*** Provided material ***
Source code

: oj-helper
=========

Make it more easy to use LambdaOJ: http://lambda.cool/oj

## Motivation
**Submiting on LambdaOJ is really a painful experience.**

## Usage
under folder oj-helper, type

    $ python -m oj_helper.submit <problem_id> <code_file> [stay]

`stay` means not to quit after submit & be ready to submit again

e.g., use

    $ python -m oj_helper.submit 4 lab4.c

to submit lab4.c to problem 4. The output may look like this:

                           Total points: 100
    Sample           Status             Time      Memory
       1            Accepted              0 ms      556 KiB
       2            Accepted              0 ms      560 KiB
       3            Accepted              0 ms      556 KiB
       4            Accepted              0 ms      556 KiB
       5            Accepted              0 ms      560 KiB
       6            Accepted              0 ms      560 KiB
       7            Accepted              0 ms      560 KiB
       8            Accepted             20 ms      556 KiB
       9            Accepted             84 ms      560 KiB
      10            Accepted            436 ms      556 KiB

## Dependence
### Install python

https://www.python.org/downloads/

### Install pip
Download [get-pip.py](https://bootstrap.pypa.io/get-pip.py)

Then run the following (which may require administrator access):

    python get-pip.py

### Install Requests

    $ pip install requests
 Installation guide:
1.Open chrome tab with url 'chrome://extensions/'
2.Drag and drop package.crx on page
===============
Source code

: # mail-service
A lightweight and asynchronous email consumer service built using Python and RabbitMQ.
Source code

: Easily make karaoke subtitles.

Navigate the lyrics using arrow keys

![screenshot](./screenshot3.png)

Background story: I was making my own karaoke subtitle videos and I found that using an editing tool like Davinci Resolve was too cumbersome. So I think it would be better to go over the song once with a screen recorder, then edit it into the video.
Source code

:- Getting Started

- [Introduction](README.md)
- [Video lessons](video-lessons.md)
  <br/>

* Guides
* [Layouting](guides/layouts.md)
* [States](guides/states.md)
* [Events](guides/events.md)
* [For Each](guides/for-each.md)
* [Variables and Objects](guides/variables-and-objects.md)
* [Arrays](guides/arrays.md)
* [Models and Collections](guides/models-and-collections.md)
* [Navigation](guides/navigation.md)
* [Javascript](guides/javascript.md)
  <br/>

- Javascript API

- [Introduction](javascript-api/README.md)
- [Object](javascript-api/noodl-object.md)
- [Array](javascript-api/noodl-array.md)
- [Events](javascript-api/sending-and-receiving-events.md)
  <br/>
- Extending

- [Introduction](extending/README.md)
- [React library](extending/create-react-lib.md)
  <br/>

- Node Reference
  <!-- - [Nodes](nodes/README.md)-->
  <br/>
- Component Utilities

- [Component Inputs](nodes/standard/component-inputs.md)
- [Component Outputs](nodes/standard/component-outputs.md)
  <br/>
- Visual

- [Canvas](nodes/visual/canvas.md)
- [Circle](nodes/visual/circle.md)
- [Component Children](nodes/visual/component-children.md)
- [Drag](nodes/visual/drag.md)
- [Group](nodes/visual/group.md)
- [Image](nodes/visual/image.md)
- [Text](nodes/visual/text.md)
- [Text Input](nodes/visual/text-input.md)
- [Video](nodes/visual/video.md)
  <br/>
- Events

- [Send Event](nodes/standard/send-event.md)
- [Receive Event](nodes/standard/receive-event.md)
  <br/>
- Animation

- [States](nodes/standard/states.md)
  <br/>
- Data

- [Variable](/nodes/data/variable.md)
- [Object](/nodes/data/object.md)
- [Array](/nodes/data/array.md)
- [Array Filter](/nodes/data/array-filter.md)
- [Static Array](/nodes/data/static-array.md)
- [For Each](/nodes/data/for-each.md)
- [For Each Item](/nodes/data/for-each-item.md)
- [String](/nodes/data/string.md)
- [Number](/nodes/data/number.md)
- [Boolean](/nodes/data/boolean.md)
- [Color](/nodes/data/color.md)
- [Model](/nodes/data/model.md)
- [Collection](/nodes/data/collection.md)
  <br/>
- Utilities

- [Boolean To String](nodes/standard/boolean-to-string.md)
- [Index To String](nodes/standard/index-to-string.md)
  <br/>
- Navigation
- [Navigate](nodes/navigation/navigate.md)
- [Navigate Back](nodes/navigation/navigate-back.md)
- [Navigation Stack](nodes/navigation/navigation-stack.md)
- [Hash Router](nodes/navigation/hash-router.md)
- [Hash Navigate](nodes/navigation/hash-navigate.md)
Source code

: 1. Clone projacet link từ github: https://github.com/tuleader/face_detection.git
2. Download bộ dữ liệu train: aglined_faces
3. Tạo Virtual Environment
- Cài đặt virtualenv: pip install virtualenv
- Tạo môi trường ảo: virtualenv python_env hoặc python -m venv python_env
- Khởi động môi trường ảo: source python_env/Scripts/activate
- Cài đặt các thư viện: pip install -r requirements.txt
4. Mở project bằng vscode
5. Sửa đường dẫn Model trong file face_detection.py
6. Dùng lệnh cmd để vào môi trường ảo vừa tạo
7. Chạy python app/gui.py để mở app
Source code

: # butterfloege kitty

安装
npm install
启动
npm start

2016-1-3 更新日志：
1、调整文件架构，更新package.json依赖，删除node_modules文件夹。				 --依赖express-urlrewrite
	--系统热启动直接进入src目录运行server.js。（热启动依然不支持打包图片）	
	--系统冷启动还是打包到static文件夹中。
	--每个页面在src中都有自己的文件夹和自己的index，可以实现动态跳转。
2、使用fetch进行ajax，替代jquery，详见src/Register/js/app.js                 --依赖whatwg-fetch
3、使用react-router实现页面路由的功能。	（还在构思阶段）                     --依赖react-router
*** End of Provided material ***
Only one stretch of the entries above is wanted: the lines from the one containing "- [Image](nodes/visual/image.md)" through the one containing "4. Mở project bằng vscode". Please reproduce it exactly.

- [Image](nodes/visual/image.md)
- [Text](nodes/visual/text.md)
- [Text Input](nodes/visual/text-input.md)
- [Video](nodes/visual/video.md)
  <br/>
- Events

- [Send Event](nodes/standard/send-event.md)
- [Receive Event](nodes/standard/receive-event.md)
  <br/>
- Animation

- [States](nodes/standard/states.md)
  <br/>
- Data

- [Variable](/nodes/data/variable.md)
- [Object](/nodes/data/object.md)
- [Array](/nodes/data/array.md)
- [Array Filter](/nodes/data/array-filter.md)
- [Static Array](/nodes/data/static-array.md)
- [For Each](/nodes/data/for-each.md)
- [For Each Item](/nodes/data/for-each-item.md)
- [String](/nodes/data/string.md)
- [Number](/nodes/data/number.md)
- [Boolean](/nodes/data/boolean.md)
- [Color](/nodes/data/color.md)
- [Model](/nodes/data/model.md)
- [Collection](/nodes/data/collection.md)
  <br/>
- Utilities

- [Boolean To String](nodes/standard/boolean-to-string.md)
- [Index To String](nodes/standard/index-to-string.md)
  <br/>
- Navigation
- [Navigate](nodes/navigation/navigate.md)
- [Navigate Back](nodes/navigation/navigate-back.md)
- [Navigation Stack](nodes/navigation/navigation-stack.md)
- [Hash Router](nodes/navigation/hash-router.md)
- [Hash Navigate](nodes/navigation/hash-navigate.md)
Source code

: 1. Clone projacet link từ github: https://github.com/tuleader/face_detection.git
2. Download bộ dữ liệu train: aglined_faces
3. Tạo Virtual Environment
- Cài đặt virtualenv: pip install virtualenv
- Tạo môi trường ảo: virtualenv python_env hoặc python -m venv python_env
- Khởi động môi trường ảo: source python_env/Scripts/activate
- Cài đặt các thư viện: pip install -r requirements.txt
4. Mở project bằng vscode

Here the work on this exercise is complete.